Hardy uses landmarks and allusions to reinforce the story line and themes. Significant action occurs at or around the Brown House, the place from which Jude first sees Christminster, dreams his dream, and glimpses the city from afar. When Jude suggests he and Arabella walk up to the Brown House, thinking they'd turn back, she diverts him—the diversion foreshadowing the altered the course of his dream. This time the diversion has him running toward destruction—a fire that may foreshadow his dreams up in flames, with Arabella directing his course.
Remaining far later than he intended and neglecting his reading—another omen of the future—Jude ends up at a rundown tavern—"circular beer-stains on the table ... spittoons underfoot filled with sawdust" with Arabella. Amid the squalor and its "depressing effect" on Jude—and once again a symbol of the situation soon to befall him—a picture of Samson and Delilah hangs on the wall. In the biblical story of Samson and Delilah a seductive woman tricks a man who loves her into telling her the secret of his superhuman strength. He confesses it is his hair, and Delilah betrays Samson and allows his enemies to cut off his hair and defeat him. The story is an archetypal representation of female duplicity and betrayal and is reinforced later when Arabella, in a garish parody of the Samson and Delilah story, removes some of her false hair, a fashion of the time but shocking to Jude.

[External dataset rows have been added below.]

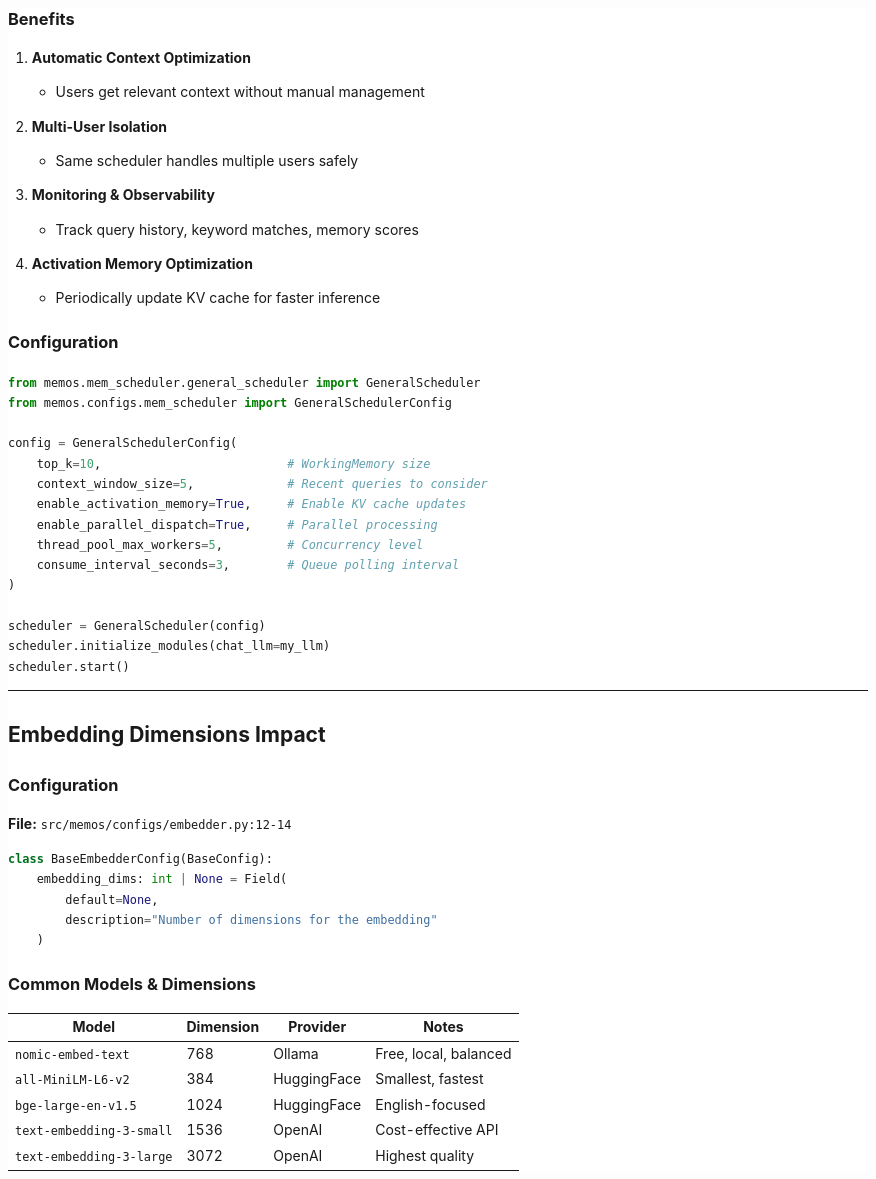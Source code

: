 ### Benefits

1. **Automatic Context Optimization**
   - Users get relevant context without manual management

2. **Multi-User Isolation**
   - Same scheduler handles multiple users safely

3. **Monitoring & Observability**
   - Track query history, keyword matches, memory scores

4. **Activation Memory Optimization**
   - Periodically update KV cache for faster inference

### Configuration

```python
from memos.mem_scheduler.general_scheduler import GeneralScheduler
from memos.configs.mem_scheduler import GeneralSchedulerConfig

config = GeneralSchedulerConfig(
    top_k=10,                          # WorkingMemory size
    context_window_size=5,             # Recent queries to consider
    enable_activation_memory=True,     # Enable KV cache updates
    enable_parallel_dispatch=True,     # Parallel processing
    thread_pool_max_workers=5,         # Concurrency level
    consume_interval_seconds=3,        # Queue polling interval
)

scheduler = GeneralScheduler(config)
scheduler.initialize_modules(chat_llm=my_llm)
scheduler.start()
```

---

## Embedding Dimensions Impact

### Configuration

**File:** `src/memos/configs/embedder.py:12-14`

```python
class BaseEmbedderConfig(BaseConfig):
    embedding_dims: int | None = Field(
        default=None,
        description="Number of dimensions for the embedding"
    )
```

### Common Models & Dimensions

| Model | Dimension | Provider | Notes |
|-------|-----------|----------|-------|
| `nomic-embed-text` | 768 | Ollama | Free, local, balanced |
| `all-MiniLM-L6-v2` | 384 | HuggingFace | Smallest, fastest |
| `bge-large-en-v1.5` | 1024 | HuggingFace | English-focused |
| `text-embedding-3-small` | 1536 | OpenAI | Cost-effective API |
| `text-embedding-3-large` | 3072 | OpenAI | Highest quality |

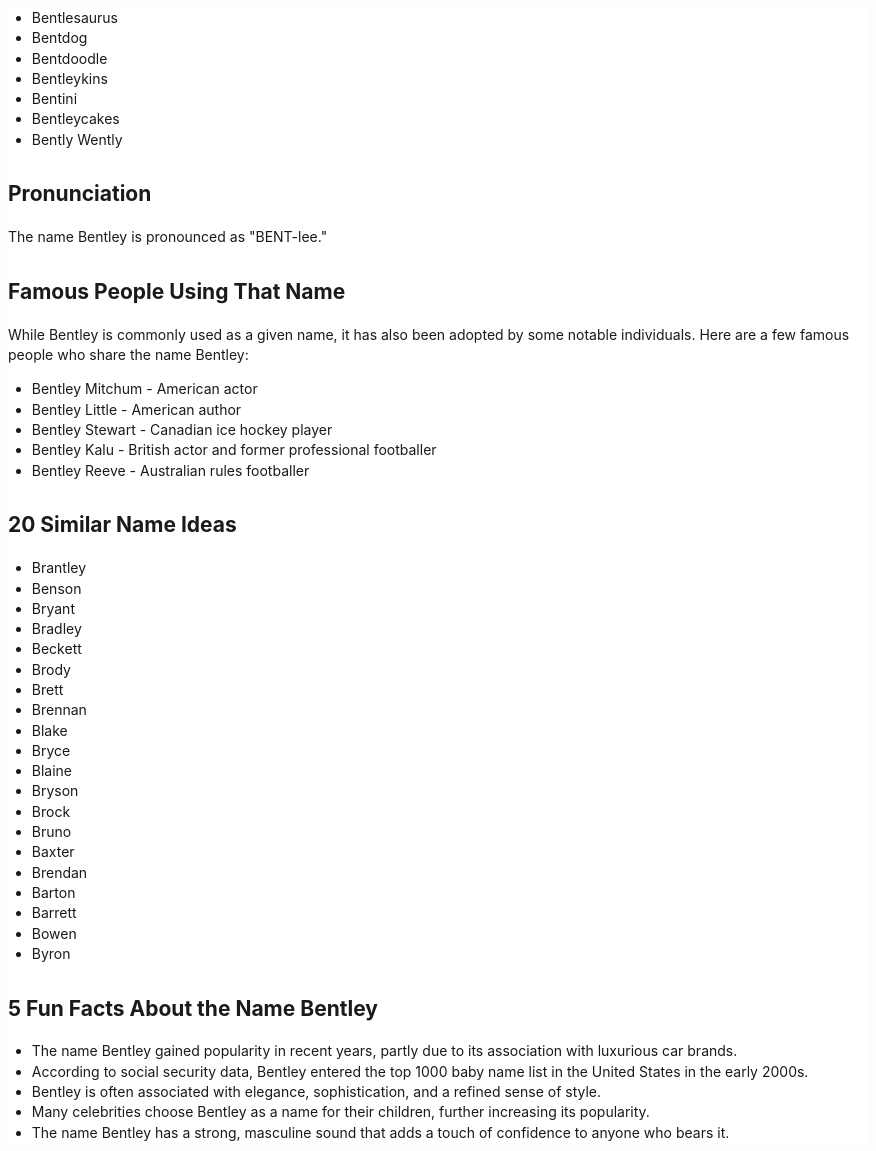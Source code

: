 - Bentlesaurus
- Bentdog
- Bentdoodle
- Bentleykins
- Bentini
- Bentleycakes
- Bently Wently

Pronunciation
-------------

The name Bentley is pronounced as "BENT-lee."

Famous People Using That Name
-----------------------------

While Bentley is commonly used as a given name, it has also been adopted by some notable individuals. Here are a few famous people who share the name Bentley:

- Bentley Mitchum - American actor
- Bentley Little - American author
- Bentley Stewart - Canadian ice hockey player
- Bentley Kalu - British actor and former professional footballer
- Bentley Reeve - Australian rules footballer

20 Similar Name Ideas
---------------------

- Brantley
- Benson
- Bryant
- Bradley
- Beckett
- Brody
- Brett
- Brennan
- Blake
- Bryce
- Blaine
- Bryson
- Brock
- Bruno
- Baxter
- Brendan
- Barton
- Barrett
- Bowen
- Byron

5 Fun Facts About the Name Bentley
----------------------------------

- The name Bentley gained popularity in recent years, partly due to its association with luxurious car brands.
- According to social security data, Bentley entered the top 1000 baby name list in the United States in the early 2000s.
- Bentley is often associated with elegance, sophistication, and a refined sense of style.
- Many celebrities choose Bentley as a name for their children, further increasing its popularity.
- The name Bentley has a strong, masculine sound that adds a touch of confidence to anyone who bears it.
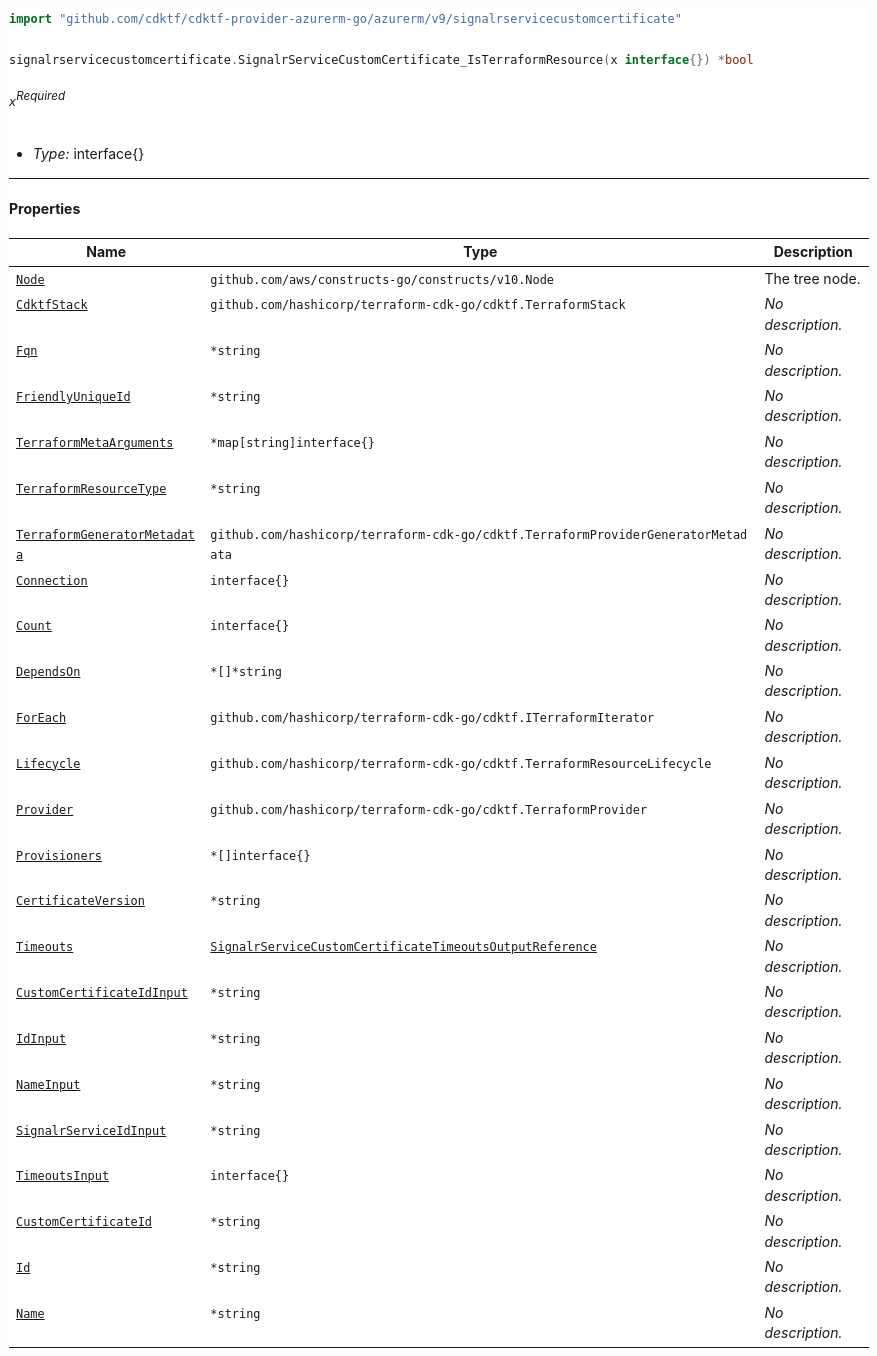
 ```go
import "github.com/cdktf/cdktf-provider-azurerm-go/azurerm/v9/signalrservicecustomcertificate"

signalrservicecustomcertificate.SignalrServiceCustomCertificate_IsTerraformResource(x interface{}) *bool
```

###### `x`<sup>Required</sup> <a name="x" id="@cdktf/provider-azurerm.signalrServiceCustomCertificate.SignalrServiceCustomCertificate.isTerraformResource.parameter.x"></a>

- *Type:* interface{}

---

#### Properties <a name="Properties" id="Properties"></a>

| **Name** | **Type** | **Description** |
| --- | --- | --- |
| <code><a href="#@cdktf/provider-azurerm.signalrServiceCustomCertificate.SignalrServiceCustomCertificate.property.node">Node</a></code> | <code>github.com/aws/constructs-go/constructs/v10.Node</code> | The tree node. |
| <code><a href="#@cdktf/provider-azurerm.signalrServiceCustomCertificate.SignalrServiceCustomCertificate.property.cdktfStack">CdktfStack</a></code> | <code>github.com/hashicorp/terraform-cdk-go/cdktf.TerraformStack</code> | *No description.* |
| <code><a href="#@cdktf/provider-azurerm.signalrServiceCustomCertificate.SignalrServiceCustomCertificate.property.fqn">Fqn</a></code> | <code>*string</code> | *No description.* |
| <code><a href="#@cdktf/provider-azurerm.signalrServiceCustomCertificate.SignalrServiceCustomCertificate.property.friendlyUniqueId">FriendlyUniqueId</a></code> | <code>*string</code> | *No description.* |
| <code><a href="#@cdktf/provider-azurerm.signalrServiceCustomCertificate.SignalrServiceCustomCertificate.property.terraformMetaArguments">TerraformMetaArguments</a></code> | <code>*map[string]interface{}</code> | *No description.* |
| <code><a href="#@cdktf/provider-azurerm.signalrServiceCustomCertificate.SignalrServiceCustomCertificate.property.terraformResourceType">TerraformResourceType</a></code> | <code>*string</code> | *No description.* |
| <code><a href="#@cdktf/provider-azurerm.signalrServiceCustomCertificate.SignalrServiceCustomCertificate.property.terraformGeneratorMetadata">TerraformGeneratorMetadata</a></code> | <code>github.com/hashicorp/terraform-cdk-go/cdktf.TerraformProviderGeneratorMetadata</code> | *No description.* |
| <code><a href="#@cdktf/provider-azurerm.signalrServiceCustomCertificate.SignalrServiceCustomCertificate.property.connection">Connection</a></code> | <code>interface{}</code> | *No description.* |
| <code><a href="#@cdktf/provider-azurerm.signalrServiceCustomCertificate.SignalrServiceCustomCertificate.property.count">Count</a></code> | <code>interface{}</code> | *No description.* |
| <code><a href="#@cdktf/provider-azurerm.signalrServiceCustomCertificate.SignalrServiceCustomCertificate.property.dependsOn">DependsOn</a></code> | <code>*[]*string</code> | *No description.* |
| <code><a href="#@cdktf/provider-azurerm.signalrServiceCustomCertificate.SignalrServiceCustomCertificate.property.forEach">ForEach</a></code> | <code>github.com/hashicorp/terraform-cdk-go/cdktf.ITerraformIterator</code> | *No description.* |
| <code><a href="#@cdktf/provider-azurerm.signalrServiceCustomCertificate.SignalrServiceCustomCertificate.property.lifecycle">Lifecycle</a></code> | <code>github.com/hashicorp/terraform-cdk-go/cdktf.TerraformResourceLifecycle</code> | *No description.* |
| <code><a href="#@cdktf/provider-azurerm.signalrServiceCustomCertificate.SignalrServiceCustomCertificate.property.provider">Provider</a></code> | <code>github.com/hashicorp/terraform-cdk-go/cdktf.TerraformProvider</code> | *No description.* |
| <code><a href="#@cdktf/provider-azurerm.signalrServiceCustomCertificate.SignalrServiceCustomCertificate.property.provisioners">Provisioners</a></code> | <code>*[]interface{}</code> | *No description.* |
| <code><a href="#@cdktf/provider-azurerm.signalrServiceCustomCertificate.SignalrServiceCustomCertificate.property.certificateVersion">CertificateVersion</a></code> | <code>*string</code> | *No description.* |
| <code><a href="#@cdktf/provider-azurerm.signalrServiceCustomCertificate.SignalrServiceCustomCertificate.property.timeouts">Timeouts</a></code> | <code><a href="#@cdktf/provider-azurerm.signalrServiceCustomCertificate.SignalrServiceCustomCertificateTimeoutsOutputReference">SignalrServiceCustomCertificateTimeoutsOutputReference</a></code> | *No description.* |
| <code><a href="#@cdktf/provider-azurerm.signalrServiceCustomCertificate.SignalrServiceCustomCertificate.property.customCertificateIdInput">CustomCertificateIdInput</a></code> | <code>*string</code> | *No description.* |
| <code><a href="#@cdktf/provider-azurerm.signalrServiceCustomCertificate.SignalrServiceCustomCertificate.property.idInput">IdInput</a></code> | <code>*string</code> | *No description.* |
| <code><a href="#@cdktf/provider-azurerm.signalrServiceCustomCertificate.SignalrServiceCustomCertificate.property.nameInput">NameInput</a></code> | <code>*string</code> | *No description.* |
| <code><a href="#@cdktf/provider-azurerm.signalrServiceCustomCertificate.SignalrServiceCustomCertificate.property.signalrServiceIdInput">SignalrServiceIdInput</a></code> | <code>*string</code> | *No description.* |
| <code><a href="#@cdktf/provider-azurerm.signalrServiceCustomCertificate.SignalrServiceCustomCertificate.property.timeoutsInput">TimeoutsInput</a></code> | <code>interface{}</code> | *No description.* |
| <code><a href="#@cdktf/provider-azurerm.signalrServiceCustomCertificate.SignalrServiceCustomCertificate.property.customCertificateId">CustomCertificateId</a></code> | <code>*string</code> | *No description.* |
| <code><a href="#@cdktf/provider-azurerm.signalrServiceCustomCertificate.SignalrServiceCustomCertificate.property.id">Id</a></code> | <code>*string</code> | *No description.* |
| <code><a href="#@cdktf/provider-azurerm.signalrServiceCustomCertificate.SignalrServiceCustomCertificate.property.name">Name</a></code> | <code>*string</code> | *No description.* |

Jude willingly engages in a sexual relationship with Arabella, answering the natural call of his physical body, but he has walked into a trap. Even if country people like Jude knew about early forms of contraception, it is doubtful they would would have been available and he was too naïve to be prepared. Birth control basically meant abstention, and sex before marriage was prohibited for all Christians. However, many young Christians tended to ignore this prohibition, and common practice was for a man to marry a woman he impregnated, either because was honorable or was forced to do so by relatives. Jude knows what religion tells him and what is at stake when he becomes intimate with Arabella, if he stops to think at all.
As a result he, as well as other young people of the era, is forced into the narrow choice of marrying too early or with the wrong partner to obtain sexual satisfaction. The inexperienced and unsuspecting Jude is further tricked by Arabella's willingness to take advantage of custom in landing him as her husband. Being unscrupulous, Arabella is willing to go beyond the advice of her friends: to lure Jude into premature intimacy and become pregnant. However, Arabella follows only part of that advice. Using her own wiles, she pretends to be pregnant when she is not, pulling this trick on Jude when she feels him distancing himself from her. The narrator implies she may have gotten the idea from the quack doctor, Vilbert, who noted she was gloomy and has her tell him "experiences." The narrator notes that "but before he left her she had grown brighter" and "kept an appointment with Jude."
When Jude says he is going away and wishes "some things had never begun," she springs the news on him. Although Jude's choice to go down the wrong path must be laid partially at his door, at the same time he is a victim of his society's rigid rules governing sexual behavior, which disregard the instincts of nature. Society and religion have some success in suppressing and controlling those instincts but only at great cost to the individual. Jude feels his fate keenly: "He was inclined to inquire what he had done ... that he deserved to be caught in a gin which would cripple him, if not her also, for the rest of his lifetime?" The gin, an inhumane steel trap, is a symbol of incarceration and thwarted aspirations, leaving its victims maimed and in severe pain, if not dead.